--- Data to use Enclosed Below ---

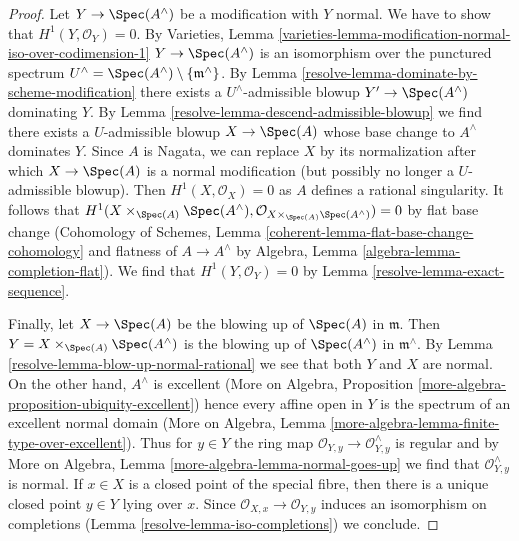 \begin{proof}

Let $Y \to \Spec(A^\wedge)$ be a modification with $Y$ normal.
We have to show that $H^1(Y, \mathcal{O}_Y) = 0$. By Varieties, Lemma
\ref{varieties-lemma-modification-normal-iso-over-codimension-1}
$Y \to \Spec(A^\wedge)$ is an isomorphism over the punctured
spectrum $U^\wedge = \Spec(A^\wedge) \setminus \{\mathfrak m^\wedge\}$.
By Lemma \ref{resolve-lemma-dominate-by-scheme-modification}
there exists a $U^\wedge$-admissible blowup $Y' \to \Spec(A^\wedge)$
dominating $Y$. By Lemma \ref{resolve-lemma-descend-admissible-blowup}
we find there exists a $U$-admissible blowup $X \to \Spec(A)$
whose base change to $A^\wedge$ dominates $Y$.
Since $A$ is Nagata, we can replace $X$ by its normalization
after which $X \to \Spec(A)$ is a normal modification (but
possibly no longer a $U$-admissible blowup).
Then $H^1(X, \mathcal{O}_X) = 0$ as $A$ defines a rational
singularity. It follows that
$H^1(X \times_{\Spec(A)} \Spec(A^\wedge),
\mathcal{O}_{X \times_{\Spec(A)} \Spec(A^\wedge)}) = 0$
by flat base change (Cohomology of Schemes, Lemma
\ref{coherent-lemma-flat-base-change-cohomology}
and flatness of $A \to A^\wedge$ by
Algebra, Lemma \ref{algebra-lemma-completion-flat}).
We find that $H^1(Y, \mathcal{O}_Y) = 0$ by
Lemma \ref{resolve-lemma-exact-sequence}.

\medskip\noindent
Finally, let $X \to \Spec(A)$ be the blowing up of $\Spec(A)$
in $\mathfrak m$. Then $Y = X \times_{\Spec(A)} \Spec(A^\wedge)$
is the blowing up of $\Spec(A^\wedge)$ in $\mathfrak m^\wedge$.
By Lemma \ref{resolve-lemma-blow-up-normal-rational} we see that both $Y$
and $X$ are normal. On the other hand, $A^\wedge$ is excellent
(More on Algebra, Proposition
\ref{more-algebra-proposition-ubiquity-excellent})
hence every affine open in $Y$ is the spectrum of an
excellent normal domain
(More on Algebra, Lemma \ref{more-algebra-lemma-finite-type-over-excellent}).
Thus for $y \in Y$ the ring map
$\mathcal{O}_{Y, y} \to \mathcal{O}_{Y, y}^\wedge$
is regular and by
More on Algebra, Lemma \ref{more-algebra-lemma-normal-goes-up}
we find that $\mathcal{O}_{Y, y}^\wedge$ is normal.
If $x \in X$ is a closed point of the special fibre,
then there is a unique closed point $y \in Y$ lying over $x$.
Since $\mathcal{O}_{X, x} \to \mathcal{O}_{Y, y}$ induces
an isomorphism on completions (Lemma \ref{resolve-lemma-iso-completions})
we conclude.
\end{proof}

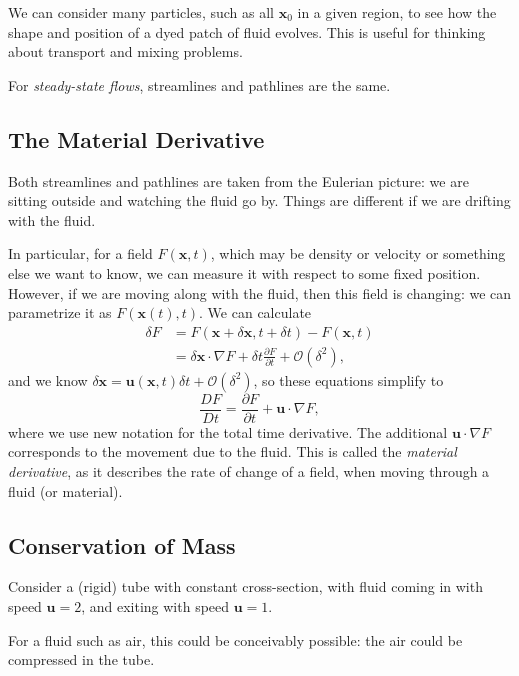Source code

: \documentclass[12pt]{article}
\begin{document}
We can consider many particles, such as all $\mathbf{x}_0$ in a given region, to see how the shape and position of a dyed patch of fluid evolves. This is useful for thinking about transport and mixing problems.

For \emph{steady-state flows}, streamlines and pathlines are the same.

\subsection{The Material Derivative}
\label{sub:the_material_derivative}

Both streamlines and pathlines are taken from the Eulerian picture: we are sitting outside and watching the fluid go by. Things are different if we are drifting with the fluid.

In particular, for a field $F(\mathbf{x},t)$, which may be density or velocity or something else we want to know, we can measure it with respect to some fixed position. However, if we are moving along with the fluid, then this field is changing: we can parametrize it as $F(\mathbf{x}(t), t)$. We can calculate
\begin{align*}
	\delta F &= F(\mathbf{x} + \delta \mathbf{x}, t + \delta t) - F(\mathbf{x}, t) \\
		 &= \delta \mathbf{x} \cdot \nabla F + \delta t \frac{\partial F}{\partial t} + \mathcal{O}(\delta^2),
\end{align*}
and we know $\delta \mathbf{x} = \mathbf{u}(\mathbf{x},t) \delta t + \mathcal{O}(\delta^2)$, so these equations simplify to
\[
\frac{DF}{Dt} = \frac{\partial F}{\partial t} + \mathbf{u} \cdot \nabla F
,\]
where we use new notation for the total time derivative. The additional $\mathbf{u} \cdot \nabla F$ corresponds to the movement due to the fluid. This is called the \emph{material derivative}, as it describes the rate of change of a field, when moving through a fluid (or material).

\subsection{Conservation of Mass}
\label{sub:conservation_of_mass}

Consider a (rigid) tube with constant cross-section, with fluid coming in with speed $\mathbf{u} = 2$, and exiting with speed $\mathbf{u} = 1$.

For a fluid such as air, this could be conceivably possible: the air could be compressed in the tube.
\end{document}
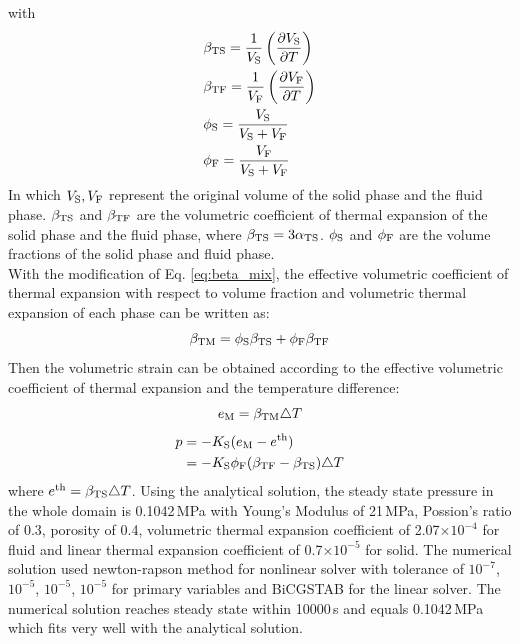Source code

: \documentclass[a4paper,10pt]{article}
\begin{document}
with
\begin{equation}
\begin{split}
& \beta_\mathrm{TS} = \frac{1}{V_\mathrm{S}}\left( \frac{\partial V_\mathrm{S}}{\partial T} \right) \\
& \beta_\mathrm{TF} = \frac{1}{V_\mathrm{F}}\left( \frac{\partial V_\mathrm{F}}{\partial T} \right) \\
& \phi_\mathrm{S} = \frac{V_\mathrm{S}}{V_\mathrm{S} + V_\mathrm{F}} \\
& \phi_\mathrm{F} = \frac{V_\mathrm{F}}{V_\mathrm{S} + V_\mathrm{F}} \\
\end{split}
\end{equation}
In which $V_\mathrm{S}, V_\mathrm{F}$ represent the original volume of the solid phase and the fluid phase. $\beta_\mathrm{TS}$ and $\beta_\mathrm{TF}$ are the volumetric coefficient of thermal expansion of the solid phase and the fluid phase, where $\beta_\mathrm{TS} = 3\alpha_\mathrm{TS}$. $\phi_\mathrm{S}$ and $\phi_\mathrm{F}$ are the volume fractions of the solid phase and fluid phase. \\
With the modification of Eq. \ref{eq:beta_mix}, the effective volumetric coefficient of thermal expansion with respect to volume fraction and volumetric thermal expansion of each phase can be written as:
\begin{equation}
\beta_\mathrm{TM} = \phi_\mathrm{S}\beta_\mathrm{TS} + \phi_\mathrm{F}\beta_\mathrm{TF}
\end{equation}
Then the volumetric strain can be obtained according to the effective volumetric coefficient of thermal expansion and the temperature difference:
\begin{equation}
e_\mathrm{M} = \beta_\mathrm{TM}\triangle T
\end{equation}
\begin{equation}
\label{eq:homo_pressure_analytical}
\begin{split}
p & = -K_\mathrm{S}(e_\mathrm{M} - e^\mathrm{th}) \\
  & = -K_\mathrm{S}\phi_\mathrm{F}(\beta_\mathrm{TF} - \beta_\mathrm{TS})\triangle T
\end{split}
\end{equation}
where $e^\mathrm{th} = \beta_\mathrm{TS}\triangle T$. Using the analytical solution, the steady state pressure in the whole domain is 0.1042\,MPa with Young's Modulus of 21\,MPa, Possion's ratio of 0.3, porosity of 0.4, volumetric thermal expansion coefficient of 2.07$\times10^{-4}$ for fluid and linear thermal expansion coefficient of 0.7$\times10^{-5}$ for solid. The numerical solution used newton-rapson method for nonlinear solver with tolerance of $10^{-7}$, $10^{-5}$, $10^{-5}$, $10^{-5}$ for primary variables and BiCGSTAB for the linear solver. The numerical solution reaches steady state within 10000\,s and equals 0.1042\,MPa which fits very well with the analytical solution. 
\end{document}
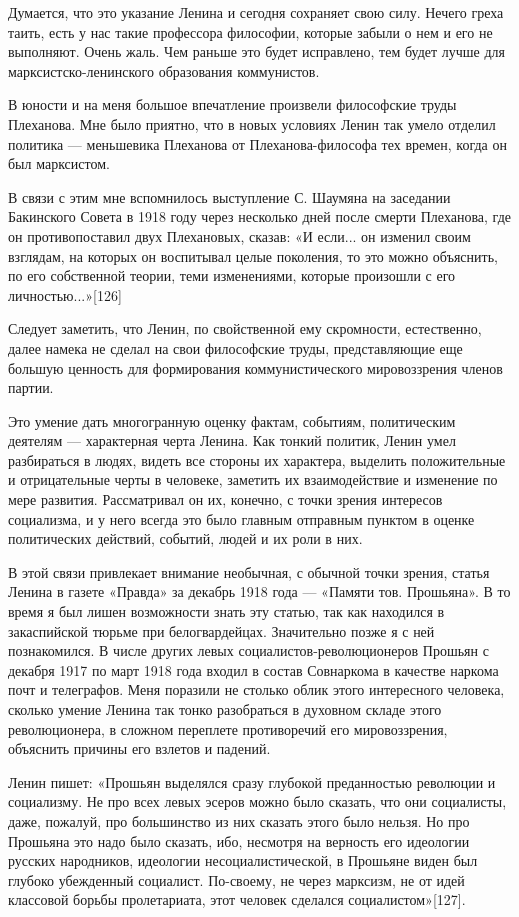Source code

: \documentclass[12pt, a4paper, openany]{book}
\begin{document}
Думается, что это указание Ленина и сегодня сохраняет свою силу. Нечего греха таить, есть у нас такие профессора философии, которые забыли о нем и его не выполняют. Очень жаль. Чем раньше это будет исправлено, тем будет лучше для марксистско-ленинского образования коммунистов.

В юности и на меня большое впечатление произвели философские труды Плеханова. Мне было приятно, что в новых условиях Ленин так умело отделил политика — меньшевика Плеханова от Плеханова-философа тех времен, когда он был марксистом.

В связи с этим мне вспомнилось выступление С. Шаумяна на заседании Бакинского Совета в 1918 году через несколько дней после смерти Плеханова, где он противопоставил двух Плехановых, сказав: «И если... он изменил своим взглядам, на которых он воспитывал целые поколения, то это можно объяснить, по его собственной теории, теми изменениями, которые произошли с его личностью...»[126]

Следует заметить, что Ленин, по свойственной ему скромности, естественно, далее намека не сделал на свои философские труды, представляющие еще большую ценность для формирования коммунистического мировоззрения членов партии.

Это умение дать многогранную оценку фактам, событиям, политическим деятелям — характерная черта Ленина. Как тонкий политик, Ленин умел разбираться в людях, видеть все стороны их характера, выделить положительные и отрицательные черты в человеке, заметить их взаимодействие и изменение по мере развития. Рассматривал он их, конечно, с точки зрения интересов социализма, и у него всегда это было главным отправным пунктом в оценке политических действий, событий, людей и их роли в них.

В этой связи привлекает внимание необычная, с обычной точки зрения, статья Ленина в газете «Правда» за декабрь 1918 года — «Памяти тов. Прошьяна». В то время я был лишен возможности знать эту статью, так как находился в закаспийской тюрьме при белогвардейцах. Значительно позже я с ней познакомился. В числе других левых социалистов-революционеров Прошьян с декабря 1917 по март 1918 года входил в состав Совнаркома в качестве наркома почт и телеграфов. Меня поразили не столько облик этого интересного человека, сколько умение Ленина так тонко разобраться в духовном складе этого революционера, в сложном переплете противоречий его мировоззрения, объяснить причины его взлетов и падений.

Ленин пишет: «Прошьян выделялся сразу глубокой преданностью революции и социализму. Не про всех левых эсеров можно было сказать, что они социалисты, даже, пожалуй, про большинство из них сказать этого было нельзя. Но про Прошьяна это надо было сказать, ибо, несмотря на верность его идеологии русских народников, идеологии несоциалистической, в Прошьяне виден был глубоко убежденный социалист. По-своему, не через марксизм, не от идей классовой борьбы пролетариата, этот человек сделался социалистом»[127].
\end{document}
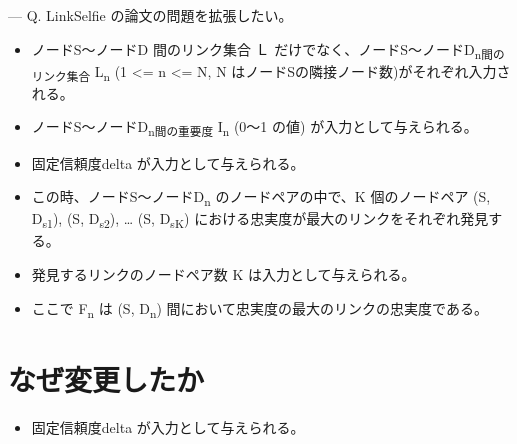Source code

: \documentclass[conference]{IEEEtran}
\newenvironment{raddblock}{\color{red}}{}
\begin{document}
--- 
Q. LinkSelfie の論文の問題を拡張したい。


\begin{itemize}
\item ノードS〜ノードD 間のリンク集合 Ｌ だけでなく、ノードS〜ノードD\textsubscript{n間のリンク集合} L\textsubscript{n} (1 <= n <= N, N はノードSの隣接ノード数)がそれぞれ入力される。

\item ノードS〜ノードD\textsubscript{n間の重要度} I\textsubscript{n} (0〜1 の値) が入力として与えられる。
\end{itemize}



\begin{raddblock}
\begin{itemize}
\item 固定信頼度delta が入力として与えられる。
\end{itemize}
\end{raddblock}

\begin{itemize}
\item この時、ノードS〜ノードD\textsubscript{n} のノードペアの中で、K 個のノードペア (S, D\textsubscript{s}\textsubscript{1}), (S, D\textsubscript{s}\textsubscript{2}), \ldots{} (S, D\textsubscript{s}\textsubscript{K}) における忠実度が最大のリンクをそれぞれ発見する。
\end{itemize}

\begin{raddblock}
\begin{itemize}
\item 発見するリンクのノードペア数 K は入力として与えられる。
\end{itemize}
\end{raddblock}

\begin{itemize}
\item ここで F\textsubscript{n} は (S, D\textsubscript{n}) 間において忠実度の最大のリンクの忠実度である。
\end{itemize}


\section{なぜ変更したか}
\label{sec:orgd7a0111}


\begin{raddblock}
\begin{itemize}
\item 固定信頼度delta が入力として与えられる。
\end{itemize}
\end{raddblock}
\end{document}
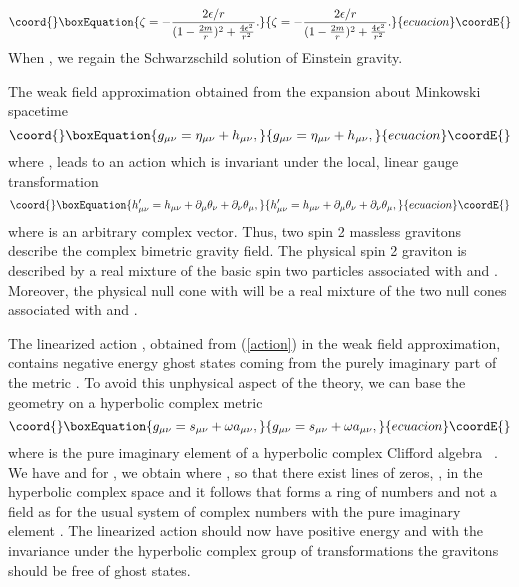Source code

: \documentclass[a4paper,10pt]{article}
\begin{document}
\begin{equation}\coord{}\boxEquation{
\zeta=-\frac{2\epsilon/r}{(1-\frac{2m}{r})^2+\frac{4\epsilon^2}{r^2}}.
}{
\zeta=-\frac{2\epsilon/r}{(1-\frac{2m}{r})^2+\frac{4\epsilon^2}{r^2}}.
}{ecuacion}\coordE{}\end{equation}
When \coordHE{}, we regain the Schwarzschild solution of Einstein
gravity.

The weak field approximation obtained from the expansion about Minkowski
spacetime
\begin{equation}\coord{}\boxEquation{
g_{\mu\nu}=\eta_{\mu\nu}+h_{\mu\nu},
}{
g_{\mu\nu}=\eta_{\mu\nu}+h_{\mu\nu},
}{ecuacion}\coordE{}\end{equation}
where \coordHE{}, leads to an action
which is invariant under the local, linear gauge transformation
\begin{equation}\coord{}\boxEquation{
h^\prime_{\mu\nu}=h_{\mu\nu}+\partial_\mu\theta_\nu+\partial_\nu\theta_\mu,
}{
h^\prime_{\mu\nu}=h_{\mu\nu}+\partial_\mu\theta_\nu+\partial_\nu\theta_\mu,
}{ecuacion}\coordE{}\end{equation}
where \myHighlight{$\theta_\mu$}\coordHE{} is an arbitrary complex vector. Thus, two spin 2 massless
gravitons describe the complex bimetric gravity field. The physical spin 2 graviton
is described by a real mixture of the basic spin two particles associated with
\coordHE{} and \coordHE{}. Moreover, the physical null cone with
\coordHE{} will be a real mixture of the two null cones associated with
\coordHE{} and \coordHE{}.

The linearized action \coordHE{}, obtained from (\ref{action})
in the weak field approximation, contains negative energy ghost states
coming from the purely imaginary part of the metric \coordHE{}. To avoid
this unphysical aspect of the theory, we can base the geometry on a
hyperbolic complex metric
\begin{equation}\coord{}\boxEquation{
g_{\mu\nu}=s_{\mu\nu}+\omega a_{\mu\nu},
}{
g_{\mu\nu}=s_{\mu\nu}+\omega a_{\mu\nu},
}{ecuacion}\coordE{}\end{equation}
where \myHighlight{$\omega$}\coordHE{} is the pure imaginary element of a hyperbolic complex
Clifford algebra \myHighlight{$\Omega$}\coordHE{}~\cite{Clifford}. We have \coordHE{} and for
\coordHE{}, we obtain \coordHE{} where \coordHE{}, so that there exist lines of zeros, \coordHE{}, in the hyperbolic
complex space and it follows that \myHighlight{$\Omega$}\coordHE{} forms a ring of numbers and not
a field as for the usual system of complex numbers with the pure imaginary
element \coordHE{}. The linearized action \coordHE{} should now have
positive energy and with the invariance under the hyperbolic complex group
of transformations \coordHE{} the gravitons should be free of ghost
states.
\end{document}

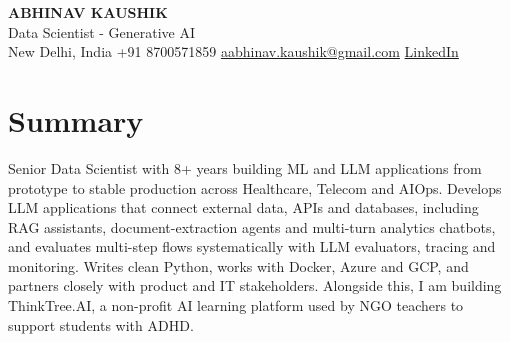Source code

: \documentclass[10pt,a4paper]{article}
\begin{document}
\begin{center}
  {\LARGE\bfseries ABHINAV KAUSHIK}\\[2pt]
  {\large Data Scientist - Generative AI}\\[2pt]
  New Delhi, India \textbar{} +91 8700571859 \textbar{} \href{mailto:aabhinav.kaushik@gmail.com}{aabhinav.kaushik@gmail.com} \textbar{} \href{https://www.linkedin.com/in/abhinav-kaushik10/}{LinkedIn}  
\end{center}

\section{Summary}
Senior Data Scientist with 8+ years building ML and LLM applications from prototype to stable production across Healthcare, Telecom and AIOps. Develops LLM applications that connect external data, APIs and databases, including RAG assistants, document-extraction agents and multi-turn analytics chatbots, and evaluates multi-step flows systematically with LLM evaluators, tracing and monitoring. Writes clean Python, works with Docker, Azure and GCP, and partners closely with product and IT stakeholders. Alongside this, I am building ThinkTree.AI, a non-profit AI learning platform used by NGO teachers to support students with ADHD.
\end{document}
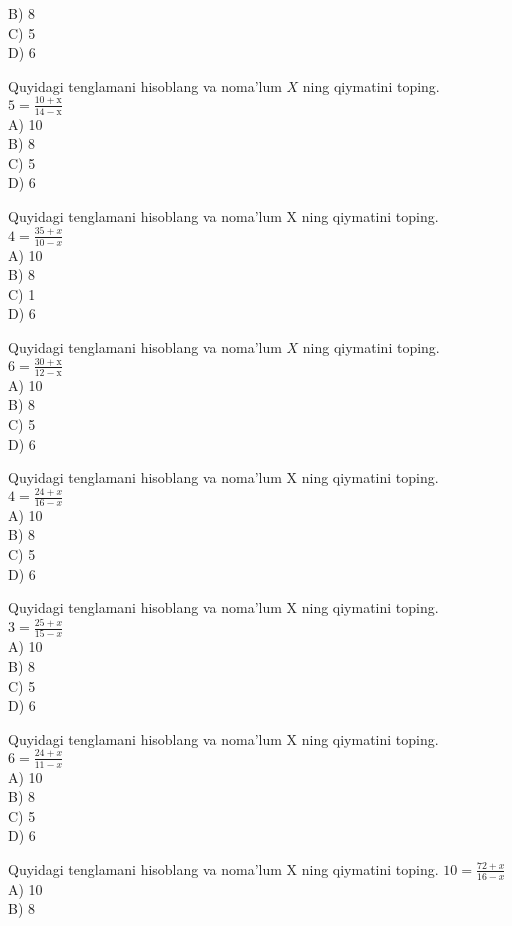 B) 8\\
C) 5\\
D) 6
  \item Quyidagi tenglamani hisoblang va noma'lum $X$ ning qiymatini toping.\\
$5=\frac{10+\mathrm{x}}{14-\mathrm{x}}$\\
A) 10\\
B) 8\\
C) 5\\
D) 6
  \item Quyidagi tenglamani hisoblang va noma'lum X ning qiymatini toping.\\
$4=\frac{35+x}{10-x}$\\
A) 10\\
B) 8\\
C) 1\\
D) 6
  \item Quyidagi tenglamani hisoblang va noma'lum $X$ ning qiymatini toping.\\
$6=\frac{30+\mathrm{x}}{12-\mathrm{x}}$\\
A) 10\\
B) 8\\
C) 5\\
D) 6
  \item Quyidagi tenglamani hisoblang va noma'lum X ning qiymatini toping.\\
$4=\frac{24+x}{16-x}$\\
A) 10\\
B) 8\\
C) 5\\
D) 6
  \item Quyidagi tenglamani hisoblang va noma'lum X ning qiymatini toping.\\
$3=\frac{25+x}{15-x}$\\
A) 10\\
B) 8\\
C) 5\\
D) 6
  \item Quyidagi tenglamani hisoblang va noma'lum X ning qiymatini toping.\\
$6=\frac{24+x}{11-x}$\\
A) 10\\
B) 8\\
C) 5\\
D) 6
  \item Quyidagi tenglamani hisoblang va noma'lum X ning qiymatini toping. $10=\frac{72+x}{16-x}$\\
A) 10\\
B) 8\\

--- End of Enclosed Data to use ---

Task goal — What you return must match the lines from the top of the data through the line with "is the blowing" exactly, with the pictures removed.

Answer below —
 \begin{proof}

Let $Y \to \Spec(A^\wedge)$ be a modification with $Y$ normal.
We have to show that $H^1(Y, \mathcal{O}_Y) = 0$. By Varieties, Lemma
\ref{varieties-lemma-modification-normal-iso-over-codimension-1}
$Y \to \Spec(A^\wedge)$ is an isomorphism over the punctured
spectrum $U^\wedge = \Spec(A^\wedge) \setminus \{\mathfrak m^\wedge\}$.
By Lemma \ref{resolve-lemma-dominate-by-scheme-modification}
there exists a $U^\wedge$-admissible blowup $Y' \to \Spec(A^\wedge)$
dominating $Y$. By Lemma \ref{resolve-lemma-descend-admissible-blowup}
we find there exists a $U$-admissible blowup $X \to \Spec(A)$
whose base change to $A^\wedge$ dominates $Y$.
Since $A$ is Nagata, we can replace $X$ by its normalization
after which $X \to \Spec(A)$ is a normal modification (but
possibly no longer a $U$-admissible blowup).
Then $H^1(X, \mathcal{O}_X) = 0$ as $A$ defines a rational
singularity. It follows that
$H^1(X \times_{\Spec(A)} \Spec(A^\wedge),
\mathcal{O}_{X \times_{\Spec(A)} \Spec(A^\wedge)}) = 0$
by flat base change (Cohomology of Schemes, Lemma
\ref{coherent-lemma-flat-base-change-cohomology}
and flatness of $A \to A^\wedge$ by
Algebra, Lemma \ref{algebra-lemma-completion-flat}).
We find that $H^1(Y, \mathcal{O}_Y) = 0$ by
Lemma \ref{resolve-lemma-exact-sequence}.

\medskip\noindent
Finally, let $X \to \Spec(A)$ be the blowing up of $\Spec(A)$
in $\mathfrak m$. Then $Y = X \times_{\Spec(A)} \Spec(A^\wedge)$
is the blowing up of $\Spec(A^\wedge)$ in $\mathfrak m^\wedge$.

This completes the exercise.